Here at Origin we are proud to say that we have the most amazing clients and carers. Their endeavours regularly challenge perceptions of life with a disability and stereotypes of the role of ‘carer’. We would like to share some of their stories with you – these are stories that lift the spirit and always deliver a ‘wow’ factor.
With his mantra of ‘access is a state of mind’ ringing in his ears, Dave Shraga set off to Anjuna, a small village in Goa, India to undertake research for his university studies, along with Origin PA, Nic Moran and big concerns about travelling in the ‘rainy season’ (monsoon!) and the complexities of travel and disabled access in India.
The plan was to be in Goa for 10 weeks, working with Video Volunteers – a community media NGO who facilitate local community media projects.
Unfortunately after an extended trip to meet people living in a protected, conservation park Dave became ill and had to be treated in hospital for septicaemia. Dave says, ‘My strenuous schedule plus the difficulties of controlling my temperature in 34° heat pushed my body to the limits.’

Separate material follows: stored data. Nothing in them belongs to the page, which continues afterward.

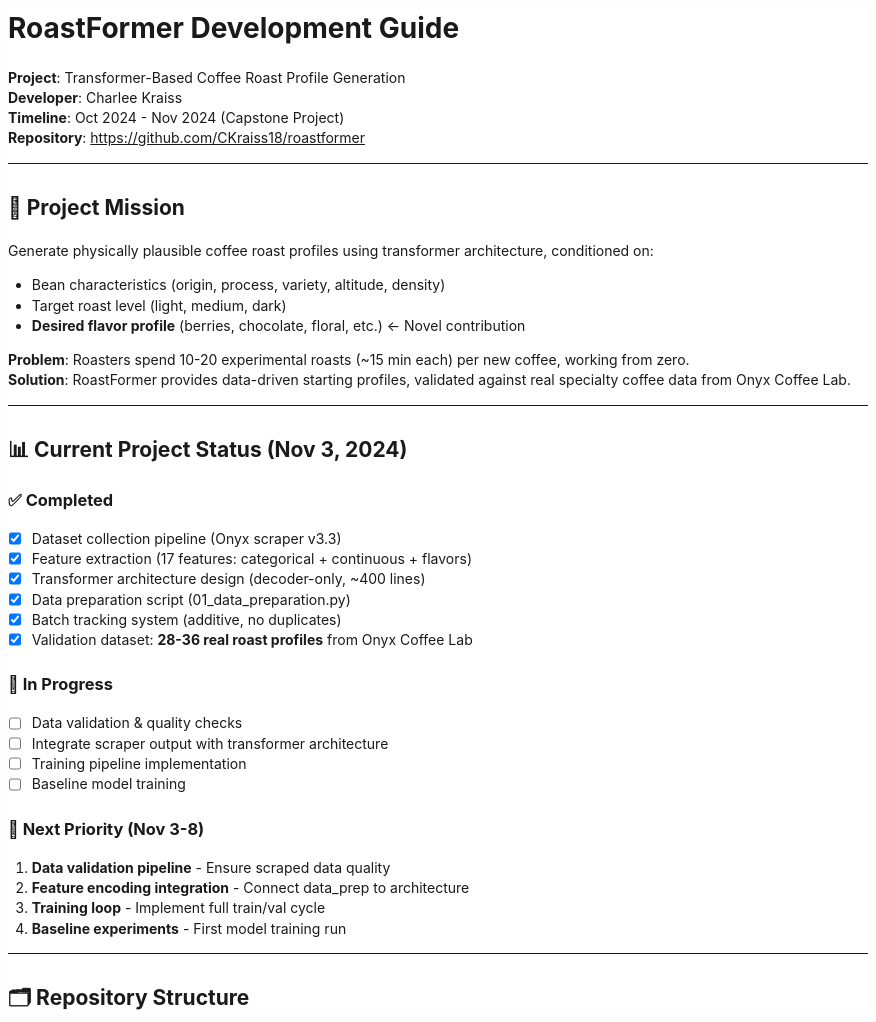 # RoastFormer Development Guide

**Project**: Transformer-Based Coffee Roast Profile Generation  
**Developer**: Charlee Kraiss  
**Timeline**: Oct 2024 - Nov 2024 (Capstone Project)  
**Repository**: https://github.com/CKraiss18/roastformer

---

## 🎯 Project Mission

Generate physically plausible coffee roast profiles using transformer architecture, conditioned on:
- Bean characteristics (origin, process, variety, altitude, density)
- Target roast level (light, medium, dark)
- **Desired flavor profile** (berries, chocolate, floral, etc.) ← Novel contribution

**Problem**: Roasters spend 10-20 experimental roasts (~15 min each) per new coffee, working from zero.  
**Solution**: RoastFormer provides data-driven starting profiles, validated against real specialty coffee data from Onyx Coffee Lab.

---

## 📊 Current Project Status (Nov 3, 2024)

### ✅ **Completed**
- [x] Dataset collection pipeline (Onyx scraper v3.3)
- [x] Feature extraction (17 features: categorical + continuous + flavors)
- [x] Transformer architecture design (decoder-only, ~400 lines)
- [x] Data preparation script (01_data_preparation.py)
- [x] Batch tracking system (additive, no duplicates)
- [x] Validation dataset: **28-36 real roast profiles** from Onyx Coffee Lab

### 🔄 **In Progress**
- [ ] Data validation & quality checks
- [ ] Integrate scraper output with transformer architecture
- [ ] Training pipeline implementation
- [ ] Baseline model training

### 📅 **Next Priority** (Nov 3-8)
1. **Data validation pipeline** - Ensure scraped data quality
2. **Feature encoding integration** - Connect data_prep to architecture
3. **Training loop** - Implement full train/val cycle
4. **Baseline experiments** - First model training run

---

## 🗂️ Repository Structure
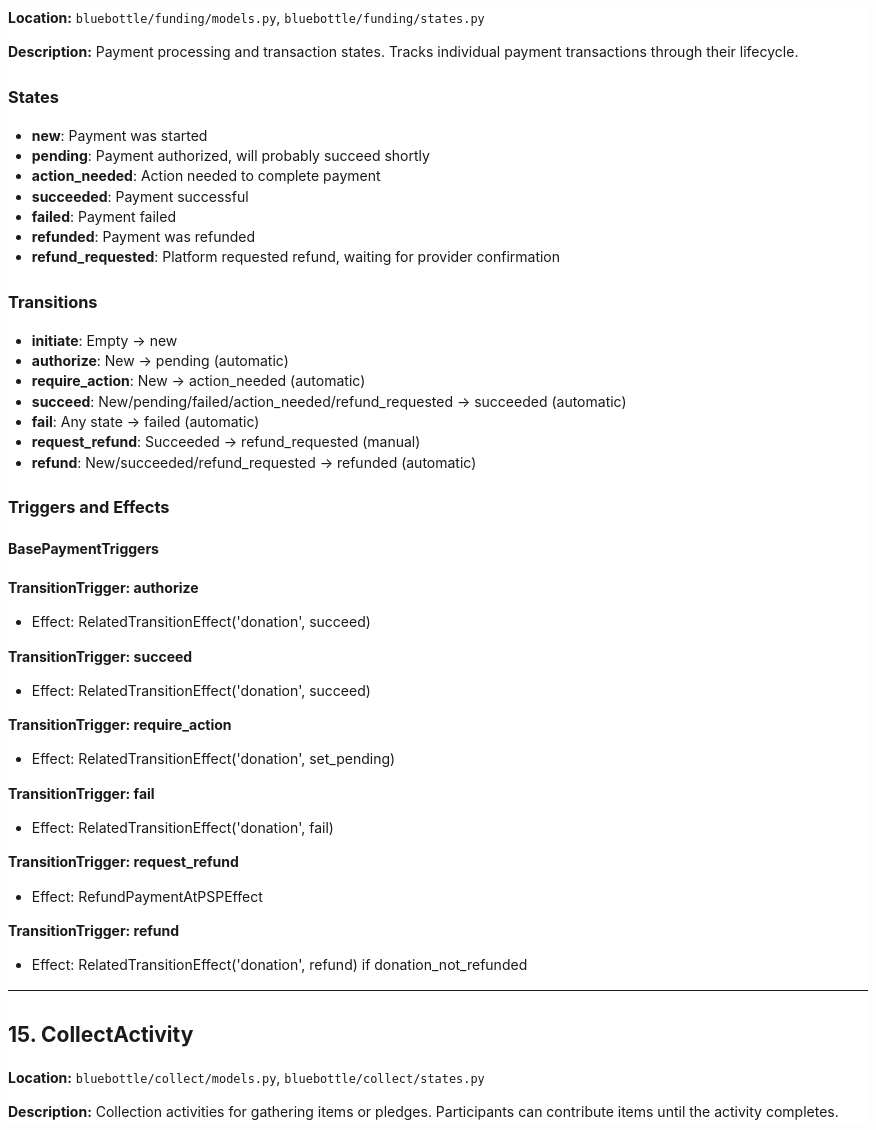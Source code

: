 **Location:** `bluebottle/funding/models.py`, `bluebottle/funding/states.py`

**Description:** Payment processing and transaction states. Tracks individual payment transactions through their lifecycle.

### States
- **new**: Payment was started
- **pending**: Payment authorized, will probably succeed shortly
- **action_needed**: Action needed to complete payment
- **succeeded**: Payment successful
- **failed**: Payment failed
- **refunded**: Payment was refunded
- **refund_requested**: Platform requested refund, waiting for provider confirmation

### Transitions
- **initiate**: Empty → new
- **authorize**: New → pending (automatic)
- **require_action**: New → action_needed (automatic)
- **succeed**: New/pending/failed/action_needed/refund_requested → succeeded (automatic)
- **fail**: Any state → failed (automatic)
- **request_refund**: Succeeded → refund_requested (manual)
- **refund**: New/succeeded/refund_requested → refunded (automatic)

### Triggers and Effects

#### BasePaymentTriggers

**TransitionTrigger: authorize**
- Effect: RelatedTransitionEffect('donation', succeed)

**TransitionTrigger: succeed**
- Effect: RelatedTransitionEffect('donation', succeed)

**TransitionTrigger: require_action**
- Effect: RelatedTransitionEffect('donation', set_pending)

**TransitionTrigger: fail**
- Effect: RelatedTransitionEffect('donation', fail)

**TransitionTrigger: request_refund**
- Effect: RefundPaymentAtPSPEffect

**TransitionTrigger: refund**
- Effect: RelatedTransitionEffect('donation', refund) if donation_not_refunded

---

## 15. CollectActivity

**Location:** `bluebottle/collect/models.py`, `bluebottle/collect/states.py`

**Description:** Collection activities for gathering items or pledges. Participants can contribute items until the activity completes.

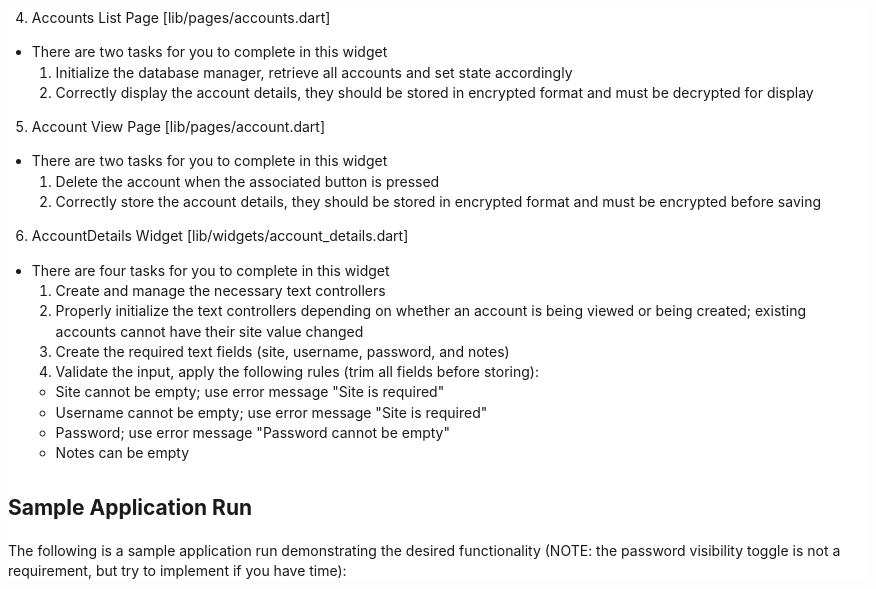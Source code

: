 4. Accounts List Page [lib/pages/accounts.dart]

- There are two tasks for you to complete in this widget
  1. Initialize the database manager, retrieve all accounts and set state accordingly
  2. Correctly display the account details, they should be stored in encrypted format and must be decrypted for display

5. Account View Page [lib/pages/account.dart]

- There are two tasks for you to complete in this widget
  1. Delete the account when the associated button is pressed
  2. Correctly store the account details, they should be stored in encrypted format and must be encrypted before saving

6. AccountDetails Widget [lib/widgets/account_details.dart]

- There are four tasks for you to complete in this widget
  1. Create and manage the necessary text controllers
  2. Properly initialize the text controllers depending on whether an account is being viewed or being created; existing accounts cannot have their site value changed
  3. Create the required text fields (site, username, password, and notes)
  4. Validate the input, apply the following rules (trim all fields before storing):
  - Site cannot be empty; use error message "Site is required"
  - Username cannot be empty; use error message "Site is required"
  - Password; use error message "Password cannot be empty"
  - Notes can be empty

## Sample Application Run

The following is a sample application run demonstrating the desired functionality (NOTE: the password visibility toggle is not a requirement, but try to implement if you have time):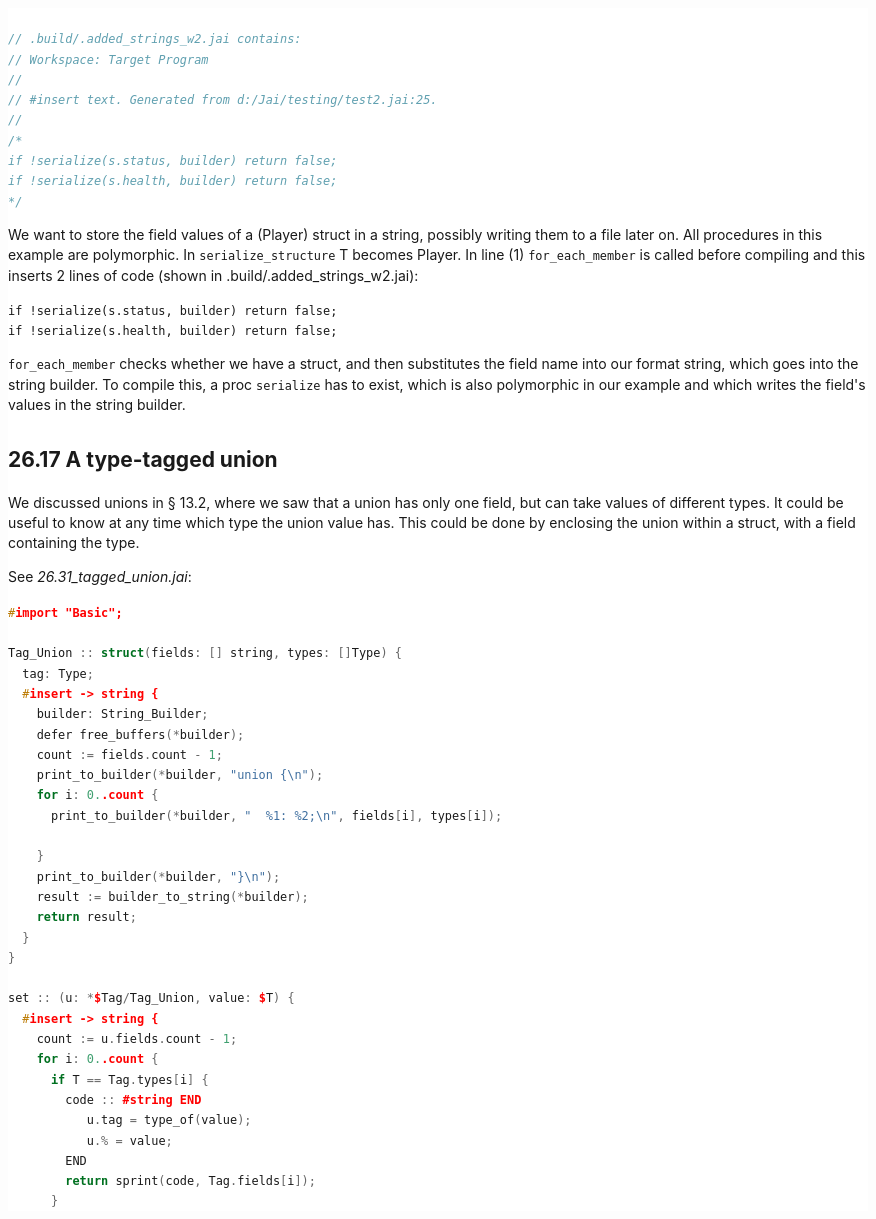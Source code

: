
 ```c++

// .build/.added_strings_w2.jai contains:
// Workspace: Target Program
//
// #insert text. Generated from d:/Jai/testing/test2.jai:25.
//
/*
if !serialize(s.status, builder) return false;
if !serialize(s.health, builder) return false;
*/
```

We want to store the field values of a (Player) struct in a string, possibly writing them to a file later on. 
All procedures in this example are polymorphic. In `serialize_structure` T becomes Player. In line (1) `for_each_member` is called before compiling and this inserts 2 lines of code (shown in .build/.added_strings_w2.jai):
```
if !serialize(s.status, builder) return false;
if !serialize(s.health, builder) return false;
```

`for_each_member` checks whether we have a struct, and then substitutes the field name into our format string, which goes into the string builder.
To compile this, a proc `serialize` has to exist, which is also polymorphic in our example and which writes the field's values in the string builder.

## 26.17 A type-tagged union
We discussed unions in § 13.2, where we saw that a union has only one field, but can take values of different types. It could be useful to know at any time which type the union value has. This could be done by enclosing the union within a struct, with a field containing the type.

See *26.31_tagged_union.jai*:
```c++
#import "Basic";

Tag_Union :: struct(fields: [] string, types: []Type) {
  tag: Type;
  #insert -> string {
    builder: String_Builder;
    defer free_buffers(*builder);
    count := fields.count - 1;
    print_to_builder(*builder, "union {\n");
    for i: 0..count {
      print_to_builder(*builder, "  %1: %2;\n", fields[i], types[i]);
 
    }
    print_to_builder(*builder, "}\n");
    result := builder_to_string(*builder);
    return result;
  }
}

set :: (u: *$Tag/Tag_Union, value: $T) {        
  #insert -> string {
    count := u.fields.count - 1;
    for i: 0..count {
      if T == Tag.types[i] {
        code :: #string END
           u.tag = type_of(value);
           u.% = value;
        END
        return sprint(code, Tag.fields[i]);
      }
```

‘The magical spell of Goan paradise was broken when Dave became ill and in a critical condition. As PA and client we had become good friends and were very close – so I experienced some very dark days during this time and was left wondering if Dave would have the time to do what he set out to do regarding his research,’ confessed Nic. ‘This was my first trip to India and it was fascinating. I was fortunate to get a glimpse of how different people react and cope with disability which has left a profound impression. But above all I have enjoyed the day to day challenges that have given me great confidence in my role of Origin PA and I feel happy and privileged that I was able to help Dave achieve something he wanted to do.’
Undaunted by his being unwell, Dave says, ‘ For some people it is amazing that with a little push they can go on to great things but I also understand and appreciate that some people do not want to be pushed but to stay in their comfort zone and that is where they thrive.’